- **Saved data entries**:
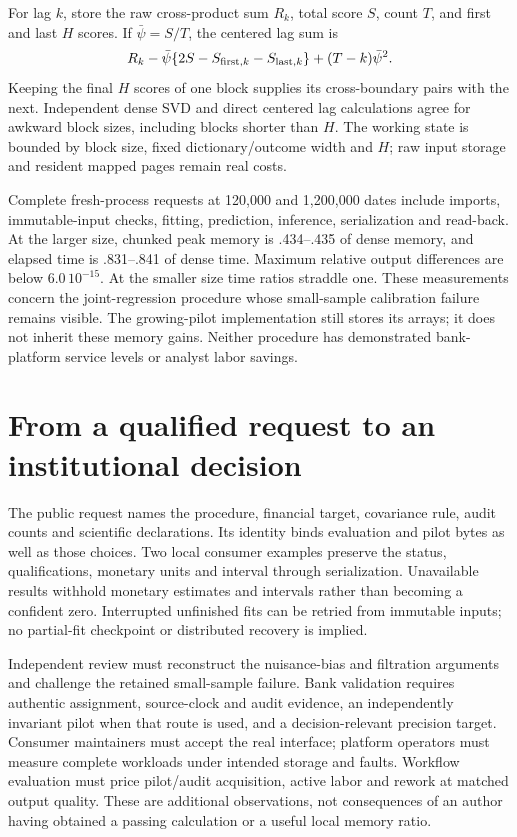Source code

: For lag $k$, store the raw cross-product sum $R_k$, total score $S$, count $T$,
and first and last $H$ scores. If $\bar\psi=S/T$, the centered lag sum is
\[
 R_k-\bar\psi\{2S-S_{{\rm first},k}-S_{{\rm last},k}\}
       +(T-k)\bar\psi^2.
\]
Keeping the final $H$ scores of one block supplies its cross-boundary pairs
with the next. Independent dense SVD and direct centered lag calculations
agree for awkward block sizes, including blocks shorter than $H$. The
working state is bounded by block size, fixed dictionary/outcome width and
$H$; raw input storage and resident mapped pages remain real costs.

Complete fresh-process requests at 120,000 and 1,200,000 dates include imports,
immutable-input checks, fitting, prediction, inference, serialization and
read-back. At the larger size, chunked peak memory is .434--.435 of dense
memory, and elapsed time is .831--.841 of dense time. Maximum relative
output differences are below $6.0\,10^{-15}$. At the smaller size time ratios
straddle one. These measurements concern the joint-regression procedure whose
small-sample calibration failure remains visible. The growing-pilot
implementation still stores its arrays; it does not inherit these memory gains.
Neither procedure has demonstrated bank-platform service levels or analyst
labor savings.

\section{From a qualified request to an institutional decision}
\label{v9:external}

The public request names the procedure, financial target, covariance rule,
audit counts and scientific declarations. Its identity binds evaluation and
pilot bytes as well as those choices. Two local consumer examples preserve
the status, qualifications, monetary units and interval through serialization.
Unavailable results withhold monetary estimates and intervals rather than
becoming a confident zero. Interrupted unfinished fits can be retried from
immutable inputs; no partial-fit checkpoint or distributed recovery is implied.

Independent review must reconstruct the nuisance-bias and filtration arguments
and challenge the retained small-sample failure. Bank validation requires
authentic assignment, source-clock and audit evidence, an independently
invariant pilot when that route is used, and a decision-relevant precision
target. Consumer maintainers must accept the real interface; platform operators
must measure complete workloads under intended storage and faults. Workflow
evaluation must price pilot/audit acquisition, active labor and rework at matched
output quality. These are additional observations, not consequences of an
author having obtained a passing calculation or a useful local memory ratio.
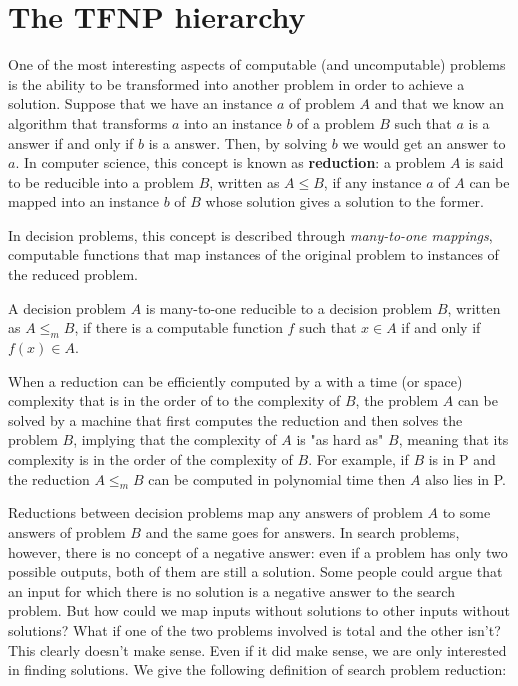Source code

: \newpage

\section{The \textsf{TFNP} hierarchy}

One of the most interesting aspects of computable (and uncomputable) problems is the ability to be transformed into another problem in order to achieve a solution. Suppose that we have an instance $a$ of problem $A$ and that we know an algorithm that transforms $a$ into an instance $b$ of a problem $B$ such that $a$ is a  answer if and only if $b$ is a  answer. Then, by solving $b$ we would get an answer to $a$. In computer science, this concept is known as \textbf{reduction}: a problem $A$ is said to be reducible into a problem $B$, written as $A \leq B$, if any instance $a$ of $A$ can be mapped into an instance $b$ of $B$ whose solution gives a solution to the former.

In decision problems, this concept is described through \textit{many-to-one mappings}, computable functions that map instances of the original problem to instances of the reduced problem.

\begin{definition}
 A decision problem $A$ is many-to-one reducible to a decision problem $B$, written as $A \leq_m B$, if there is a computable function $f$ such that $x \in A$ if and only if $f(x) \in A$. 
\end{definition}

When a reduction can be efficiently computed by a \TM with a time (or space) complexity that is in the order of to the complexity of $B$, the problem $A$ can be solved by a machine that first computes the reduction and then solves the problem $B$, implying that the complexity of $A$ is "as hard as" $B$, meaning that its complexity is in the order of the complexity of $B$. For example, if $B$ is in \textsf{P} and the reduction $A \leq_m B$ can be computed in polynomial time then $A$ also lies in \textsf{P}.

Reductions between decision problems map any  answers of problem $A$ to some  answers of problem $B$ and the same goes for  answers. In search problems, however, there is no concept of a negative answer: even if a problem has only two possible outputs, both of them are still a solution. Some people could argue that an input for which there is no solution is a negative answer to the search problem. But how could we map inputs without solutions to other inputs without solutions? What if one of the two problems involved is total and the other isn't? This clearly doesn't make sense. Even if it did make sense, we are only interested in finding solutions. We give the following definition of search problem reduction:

- **PROBLEM REQUIREMENTS**: Copy out each line of the records that holds the string "than".

- **OUTPUT BELOW**:
agree for awkward block sizes, including blocks shorter than $H$. The
Unavailable results withhold monetary estimates and intervals rather than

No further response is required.